Stored data:
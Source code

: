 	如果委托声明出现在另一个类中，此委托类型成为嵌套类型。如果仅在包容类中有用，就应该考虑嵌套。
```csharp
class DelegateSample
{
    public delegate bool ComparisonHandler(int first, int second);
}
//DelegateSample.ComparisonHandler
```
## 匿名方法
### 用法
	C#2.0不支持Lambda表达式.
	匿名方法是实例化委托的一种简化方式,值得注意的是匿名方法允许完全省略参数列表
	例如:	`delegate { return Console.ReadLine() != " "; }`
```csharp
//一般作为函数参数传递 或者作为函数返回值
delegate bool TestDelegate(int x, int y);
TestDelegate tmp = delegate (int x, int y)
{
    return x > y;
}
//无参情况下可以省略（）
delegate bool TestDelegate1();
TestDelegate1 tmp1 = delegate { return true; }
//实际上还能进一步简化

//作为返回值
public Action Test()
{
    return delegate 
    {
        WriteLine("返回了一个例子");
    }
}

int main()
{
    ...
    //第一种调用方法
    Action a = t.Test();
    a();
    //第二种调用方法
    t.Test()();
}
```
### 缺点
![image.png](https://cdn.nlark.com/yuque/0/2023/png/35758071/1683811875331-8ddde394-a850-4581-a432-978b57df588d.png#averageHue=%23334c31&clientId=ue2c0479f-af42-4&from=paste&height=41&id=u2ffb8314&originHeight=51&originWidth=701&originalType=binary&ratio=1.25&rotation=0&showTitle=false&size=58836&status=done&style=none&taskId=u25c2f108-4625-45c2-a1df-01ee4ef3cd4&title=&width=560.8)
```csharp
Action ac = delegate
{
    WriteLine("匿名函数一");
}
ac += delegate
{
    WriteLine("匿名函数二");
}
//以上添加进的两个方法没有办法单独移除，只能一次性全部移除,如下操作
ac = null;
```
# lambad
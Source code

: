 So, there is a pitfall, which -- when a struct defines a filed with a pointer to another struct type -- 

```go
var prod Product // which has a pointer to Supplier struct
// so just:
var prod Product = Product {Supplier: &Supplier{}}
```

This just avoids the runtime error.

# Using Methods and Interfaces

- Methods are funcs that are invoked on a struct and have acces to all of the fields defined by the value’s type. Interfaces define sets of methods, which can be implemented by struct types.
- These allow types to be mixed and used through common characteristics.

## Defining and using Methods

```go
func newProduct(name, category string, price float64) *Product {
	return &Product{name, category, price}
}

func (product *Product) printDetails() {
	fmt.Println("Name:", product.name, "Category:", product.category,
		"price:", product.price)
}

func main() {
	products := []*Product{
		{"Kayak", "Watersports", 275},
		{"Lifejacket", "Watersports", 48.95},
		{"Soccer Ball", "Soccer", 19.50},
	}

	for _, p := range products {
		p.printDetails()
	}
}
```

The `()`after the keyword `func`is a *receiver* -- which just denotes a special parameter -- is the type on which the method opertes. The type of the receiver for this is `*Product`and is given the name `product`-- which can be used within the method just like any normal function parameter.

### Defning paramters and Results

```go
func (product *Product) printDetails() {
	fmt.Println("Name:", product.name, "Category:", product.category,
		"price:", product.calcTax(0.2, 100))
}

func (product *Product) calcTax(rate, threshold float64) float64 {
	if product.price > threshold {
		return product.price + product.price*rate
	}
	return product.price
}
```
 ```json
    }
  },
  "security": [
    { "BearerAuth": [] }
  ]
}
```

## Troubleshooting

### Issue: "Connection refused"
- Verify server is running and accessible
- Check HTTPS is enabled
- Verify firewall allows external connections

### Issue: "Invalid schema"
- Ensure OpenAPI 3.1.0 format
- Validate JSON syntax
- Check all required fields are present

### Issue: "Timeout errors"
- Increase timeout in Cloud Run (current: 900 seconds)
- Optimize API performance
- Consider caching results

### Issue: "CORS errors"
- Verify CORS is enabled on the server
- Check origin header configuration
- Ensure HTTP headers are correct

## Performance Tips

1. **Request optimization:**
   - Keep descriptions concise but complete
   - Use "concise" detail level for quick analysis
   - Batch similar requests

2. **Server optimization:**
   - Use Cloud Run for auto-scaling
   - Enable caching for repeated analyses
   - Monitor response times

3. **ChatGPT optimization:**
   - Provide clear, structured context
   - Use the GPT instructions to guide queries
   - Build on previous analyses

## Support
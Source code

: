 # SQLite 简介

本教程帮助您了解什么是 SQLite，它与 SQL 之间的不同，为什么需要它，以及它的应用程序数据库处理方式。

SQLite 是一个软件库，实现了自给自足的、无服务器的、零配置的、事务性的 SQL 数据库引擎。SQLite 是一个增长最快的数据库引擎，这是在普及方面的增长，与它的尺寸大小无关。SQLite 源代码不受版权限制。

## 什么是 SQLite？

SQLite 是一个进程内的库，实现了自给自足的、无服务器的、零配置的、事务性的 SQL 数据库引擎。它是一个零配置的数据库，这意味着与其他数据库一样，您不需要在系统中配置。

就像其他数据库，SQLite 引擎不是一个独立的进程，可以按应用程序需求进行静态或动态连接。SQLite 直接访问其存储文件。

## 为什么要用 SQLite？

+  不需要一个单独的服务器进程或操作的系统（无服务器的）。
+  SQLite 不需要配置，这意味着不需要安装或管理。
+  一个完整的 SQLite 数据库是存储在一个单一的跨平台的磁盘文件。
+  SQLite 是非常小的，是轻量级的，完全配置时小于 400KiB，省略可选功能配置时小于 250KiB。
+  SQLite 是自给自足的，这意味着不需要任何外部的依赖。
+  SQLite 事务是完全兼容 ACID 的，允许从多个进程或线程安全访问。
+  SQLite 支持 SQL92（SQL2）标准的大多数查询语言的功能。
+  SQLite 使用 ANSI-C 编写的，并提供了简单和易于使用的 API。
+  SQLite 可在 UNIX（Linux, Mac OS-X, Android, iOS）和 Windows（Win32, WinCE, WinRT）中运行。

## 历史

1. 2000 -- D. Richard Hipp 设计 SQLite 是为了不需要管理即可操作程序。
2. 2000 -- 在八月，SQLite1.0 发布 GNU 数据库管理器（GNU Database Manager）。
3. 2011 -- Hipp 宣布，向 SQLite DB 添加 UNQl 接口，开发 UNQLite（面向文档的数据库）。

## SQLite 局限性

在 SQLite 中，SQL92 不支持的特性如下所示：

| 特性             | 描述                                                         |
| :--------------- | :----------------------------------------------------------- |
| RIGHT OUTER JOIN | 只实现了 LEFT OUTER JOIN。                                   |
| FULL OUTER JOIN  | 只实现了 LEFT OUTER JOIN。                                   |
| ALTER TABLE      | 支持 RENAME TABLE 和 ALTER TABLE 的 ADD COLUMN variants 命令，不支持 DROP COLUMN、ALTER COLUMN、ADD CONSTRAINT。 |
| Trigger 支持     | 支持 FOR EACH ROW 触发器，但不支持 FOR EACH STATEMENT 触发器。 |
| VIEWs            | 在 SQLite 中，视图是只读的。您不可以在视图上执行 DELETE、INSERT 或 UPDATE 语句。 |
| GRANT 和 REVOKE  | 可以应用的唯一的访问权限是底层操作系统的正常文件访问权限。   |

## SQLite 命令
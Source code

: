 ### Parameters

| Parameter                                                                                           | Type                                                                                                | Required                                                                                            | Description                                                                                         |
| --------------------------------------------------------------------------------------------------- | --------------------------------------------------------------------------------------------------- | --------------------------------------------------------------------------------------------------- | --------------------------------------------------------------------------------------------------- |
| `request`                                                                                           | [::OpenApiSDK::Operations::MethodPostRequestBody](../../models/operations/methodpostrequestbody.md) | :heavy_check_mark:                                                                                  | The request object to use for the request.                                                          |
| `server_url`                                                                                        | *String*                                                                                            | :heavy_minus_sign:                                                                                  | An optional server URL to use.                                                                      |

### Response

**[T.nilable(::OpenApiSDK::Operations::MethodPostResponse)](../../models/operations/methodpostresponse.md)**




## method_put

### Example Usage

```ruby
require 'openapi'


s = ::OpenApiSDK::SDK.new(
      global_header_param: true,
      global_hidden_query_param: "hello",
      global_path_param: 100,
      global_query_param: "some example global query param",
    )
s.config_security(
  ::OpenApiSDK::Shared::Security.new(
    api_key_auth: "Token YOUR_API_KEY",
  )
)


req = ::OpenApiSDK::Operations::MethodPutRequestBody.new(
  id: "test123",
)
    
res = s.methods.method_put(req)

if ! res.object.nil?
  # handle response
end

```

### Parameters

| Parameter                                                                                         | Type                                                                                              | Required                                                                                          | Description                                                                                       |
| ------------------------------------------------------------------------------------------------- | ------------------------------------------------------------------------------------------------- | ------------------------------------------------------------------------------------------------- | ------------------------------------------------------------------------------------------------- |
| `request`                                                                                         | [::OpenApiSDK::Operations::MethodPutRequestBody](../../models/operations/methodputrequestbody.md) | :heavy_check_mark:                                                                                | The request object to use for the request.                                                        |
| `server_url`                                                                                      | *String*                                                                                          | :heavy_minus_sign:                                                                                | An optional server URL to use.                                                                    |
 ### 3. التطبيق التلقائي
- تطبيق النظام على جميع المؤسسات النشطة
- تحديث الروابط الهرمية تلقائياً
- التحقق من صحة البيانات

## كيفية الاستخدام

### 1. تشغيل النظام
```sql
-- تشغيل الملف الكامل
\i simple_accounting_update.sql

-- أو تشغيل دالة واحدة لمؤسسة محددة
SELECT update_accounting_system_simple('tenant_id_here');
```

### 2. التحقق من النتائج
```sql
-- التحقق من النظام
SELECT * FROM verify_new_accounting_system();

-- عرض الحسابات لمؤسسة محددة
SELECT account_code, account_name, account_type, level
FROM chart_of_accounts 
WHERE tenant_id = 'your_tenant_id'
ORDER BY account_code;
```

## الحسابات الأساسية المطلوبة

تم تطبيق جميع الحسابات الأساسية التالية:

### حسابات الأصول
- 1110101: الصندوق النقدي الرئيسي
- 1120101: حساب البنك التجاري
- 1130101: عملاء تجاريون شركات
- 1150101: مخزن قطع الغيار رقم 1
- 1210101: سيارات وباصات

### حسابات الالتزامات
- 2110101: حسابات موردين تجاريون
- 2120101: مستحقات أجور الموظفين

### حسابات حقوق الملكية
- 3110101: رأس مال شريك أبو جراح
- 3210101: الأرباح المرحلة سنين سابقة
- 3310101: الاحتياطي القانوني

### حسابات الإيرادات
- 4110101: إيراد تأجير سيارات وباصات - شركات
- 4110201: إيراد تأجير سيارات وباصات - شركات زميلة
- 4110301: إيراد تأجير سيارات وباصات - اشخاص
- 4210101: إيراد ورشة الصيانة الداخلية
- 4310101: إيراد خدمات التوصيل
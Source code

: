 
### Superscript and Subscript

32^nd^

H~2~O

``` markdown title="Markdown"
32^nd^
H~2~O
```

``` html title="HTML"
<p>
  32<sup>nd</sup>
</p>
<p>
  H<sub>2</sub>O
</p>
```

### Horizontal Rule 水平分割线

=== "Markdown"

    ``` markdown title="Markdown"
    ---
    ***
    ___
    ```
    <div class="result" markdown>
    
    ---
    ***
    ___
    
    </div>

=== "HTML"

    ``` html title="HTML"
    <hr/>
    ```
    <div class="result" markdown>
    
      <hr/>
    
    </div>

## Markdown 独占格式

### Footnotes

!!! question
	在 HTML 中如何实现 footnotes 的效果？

What the task asks ▸
All lines carrying the word "true" must be copied from the data above.

Output for this task ▸
TestDelegate1 tmp1 = delegate { return true; }
      global_header_param: true,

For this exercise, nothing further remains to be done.